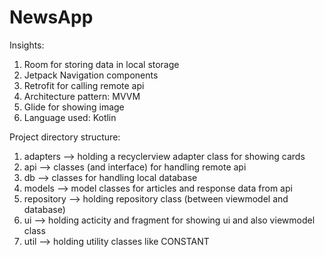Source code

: # NewsApp
Insights:
1) Room for storing data in local storage
2) Jetpack Navigation components
3) Retrofit for calling remote api
4) Architecture pattern: MVVM
5) Glide for showing image
6) Language used: Kotlin

Project directory structure:
1) adapters --> holding a recyclerview adapter class for showing cards 
2) api --> classes (and interface) for handling remote api
3) db --> classes for handling local database
4) models --> model classes for articles and response data from api
5) repository --> holding repository class (between viewmodel and database)
6) ui --> holding acticity and fragment for showing ui and also viewmodel class
7) util --> holding utility classes like CONSTANT
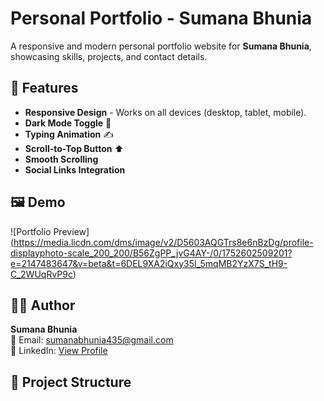 # Personal Portfolio - Sumana Bhunia

A responsive and modern personal portfolio website for **Sumana Bhunia**, showcasing skills, projects, and contact details.

## 📌 Features
- **Responsive Design** - Works on all devices (desktop, tablet, mobile).
- **Dark Mode Toggle** 🌙
- **Typing Animation** ✍️
- **Scroll-to-Top Button** ⬆️
- **Smooth Scrolling**
- **Social Links Integration**

## 🖼️ Demo
![Portfolio Preview][(https://media.licdn.com/dms/image/v2/D5603AQGTrs8e6nBzDg/profile-displayphoto-scale_200_200/B56ZgPP_jvG4AY-/0/1752602509201?e=2147483647&v=beta&t=6DEL9XA2iQxy35I_5mqMB2YzX7S_tH9-C_2WUqRvP9c)](https://fictional-couscous-jx77rjqrg5qcjpjv-5500.app.github.dev/)

## 👩‍💻 Author
**Sumana Bhunia**  
📧 Email: [sumanabhunia435@gmail.com](mailto:sumanabhunia435@gmail.com)  
🔗 LinkedIn: [View Profile](https://www.linkedin.com/in/sumana-bhunia-284176256)

## 📂 Project Structure
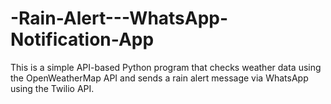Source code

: # -Rain-Alert---WhatsApp-Notification-App
This is a simple API-based Python program that checks weather data using the OpenWeatherMap API  and sends a rain alert message via WhatsApp using the Twilio API.
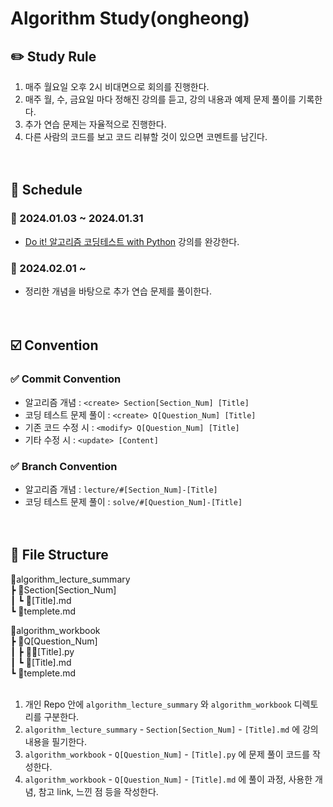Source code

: # Algorithm Study(ongheong)

## ✏️ Study Rule
1. 매주 월요일 오후 2시 비대면으로 회의를 진행한다.
2. 매주 월, 수, 금요일 마다 정해진 강의를 듣고, 강의 내용과 예제 문제 풀이를 기록한다.
3. 추가 연습 문제는 자율적으로 진행한다.
4. 다른 사람의 코드를 보고 코드 리뷰할 것이 있으면 코멘트를 남긴다.
<br><br><br>

## 📌 Schedule
### 📅 2024.01.03 ~ 2024.01.31
- [Do it! 알고리즘 코딩테스트 with Python](https://www.inflearn.com/course/두잇-알고리즘-코딩테스트-파이썬) 강의를 완강한다.

### 📅 2024.02.01 ~
- 정리한 개념을 바탕으로 추가 연습 문제를 풀이한다.
<br><br><br>

## ☑️ Convention
### ✅ Commit Convention
- 알고리즘 개념 : `<create> Section[Section_Num] [Title]`
- 코딩 테스트 문제 풀이 : `<create> Q[Question_Num] [Title]`
- 기존 코드 수정 시 : `<modify> Q[Question_Num] [Title]`
- 기타 수정 시 : `<update> [Content]`

### ✅ Branch Convention
- 알고리즘 개념 : `lecture/#[Section_Num]-[Title]`
- 코딩 테스트 문제 풀이 : `solve/#[Question_Num]-[Title]`
<br><br><br>

## 📁 File Structure
📂algorithm_lecture_summary  
┣ 📂Section[Section_Num]  
 ┃ ┗ 📝[Title].md  
 ┗ 📝templete.md

 📂algorithm_workbook  
 ┣ 📂Q[Question_Num]  
 ┃ ┣ 👩‍💻[Title].py  
 ┃ ┗ 📝[Title].md  
 ┗ 📝templete.md
<br><br>

1. 개인 Repo 안에 `algorithm_lecture_summary` 와 `algorithm_workbook` 디렉토리를 구분한다.
2. `algorithm_lecture_summary` - `Section[Section_Num]` - `[Title].md` 에 강의 내용을 필기한다.
3. `algorithm_workbook` - `Q[Question_Num]` - `[Title].py` 에 문제 풀이 코드를 작성한다.
4. `algorithm_workbook` - `Q[Question_Num]` - `[Title].md` 에 풀이 과정, 사용한 개념, 참고 link, 느낀 점 등을 작성한다.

§ §

* WHAT THE TASK REQUIRES
Set down all of the material word for word, minus its pictures.

* ANSWER FOR THE TASK
Source code

: # NewsApp
Insights:
1) Room for storing data in local storage
2) Jetpack Navigation components
3) Retrofit for calling remote api
4) Architecture pattern: MVVM
5) Glide for showing image
6) Language used: Kotlin

Project directory structure:
1) adapters --> holding a recyclerview adapter class for showing cards 
2) api --> classes (and interface) for handling remote api
3) db --> classes for handling local database
4) models --> model classes for articles and response data from api
5) repository --> holding repository class (between viewmodel and database)
6) ui --> holding acticity and fragment for showing ui and also viewmodel class
7) util --> holding utility classes like CONSTANT
 # Personal Portfolio - Sumana Bhunia

A responsive and modern personal portfolio website for **Sumana Bhunia**, showcasing skills, projects, and contact details.

## 📌 Features
- **Responsive Design** - Works on all devices (desktop, tablet, mobile).
- **Dark Mode Toggle** 🌙
- **Typing Animation** ✍️
- **Scroll-to-Top Button** ⬆️
- **Smooth Scrolling**
- **Social Links Integration**

## 🖼️ Demo
![Portfolio Preview][(https://media.licdn.com/dms/image/v2/D5603AQGTrs8e6nBzDg/profile-displayphoto-scale_200_200/B56ZgPP_jvG4AY-/0/1752602509201?e=2147483647&v=beta&t=6DEL9XA2iQxy35I_5mqMB2YzX7S_tH9-C_2WUqRvP9c)](https://fictional-couscous-jx77rjqrg5qcjpjv-5500.app.github.dev/)

## 👩‍💻 Author
**Sumana Bhunia**  
📧 Email: [sumanabhunia435@gmail.com](mailto:sumanabhunia435@gmail.com)  
🔗 LinkedIn: [View Profile](https://www.linkedin.com/in/sumana-bhunia-284176256)

## 📂 Project Structure
Source code

: # -Rain-Alert---WhatsApp-Notification-App
This is a simple API-based Python program that checks weather data using the OpenWeatherMap API  and sends a rain alert message via WhatsApp using the Twilio API.
Source code

: # Algorithm Study(ongheong)

## ✏️ Study Rule
1. 매주 월요일 오후 2시 비대면으로 회의를 진행한다.
2. 매주 월, 수, 금요일 마다 정해진 강의를 듣고, 강의 내용과 예제 문제 풀이를 기록한다.
3. 추가 연습 문제는 자율적으로 진행한다.
4. 다른 사람의 코드를 보고 코드 리뷰할 것이 있으면 코멘트를 남긴다.
<br><br><br>

## 📌 Schedule
### 📅 2024.01.03 ~ 2024.01.31
- [Do it! 알고리즘 코딩테스트 with Python](https://www.inflearn.com/course/두잇-알고리즘-코딩테스트-파이썬) 강의를 완강한다.

### 📅 2024.02.01 ~
- 정리한 개념을 바탕으로 추가 연습 문제를 풀이한다.
<br><br><br>

## ☑️ Convention
### ✅ Commit Convention
- 알고리즘 개념 : `<create> Section[Section_Num] [Title]`
- 코딩 테스트 문제 풀이 : `<create> Q[Question_Num] [Title]`
- 기존 코드 수정 시 : `<modify> Q[Question_Num] [Title]`
- 기타 수정 시 : `<update> [Content]`

### ✅ Branch Convention
- 알고리즘 개념 : `lecture/#[Section_Num]-[Title]`
- 코딩 테스트 문제 풀이 : `solve/#[Question_Num]-[Title]`
<br><br><br>

## 📁 File Structure
📂algorithm_lecture_summary  
┣ 📂Section[Section_Num]  
 ┃ ┗ 📝[Title].md  
 ┗ 📝templete.md

 📂algorithm_workbook  
 ┣ 📂Q[Question_Num]  
 ┃ ┣ 👩‍💻[Title].py  
 ┃ ┗ 📝[Title].md  
 ┗ 📝templete.md
<br><br>

1. 개인 Repo 안에 `algorithm_lecture_summary` 와 `algorithm_workbook` 디렉토리를 구분한다.
2. `algorithm_lecture_summary` - `Section[Section_Num]` - `[Title].md` 에 강의 내용을 필기한다.
3. `algorithm_workbook` - `Q[Question_Num]` - `[Title].py` 에 문제 풀이 코드를 작성한다.
4. `algorithm_workbook` - `Q[Question_Num]` - `[Title].md` 에 풀이 과정, 사용한 개념, 참고 link, 느낀 점 등을 작성한다.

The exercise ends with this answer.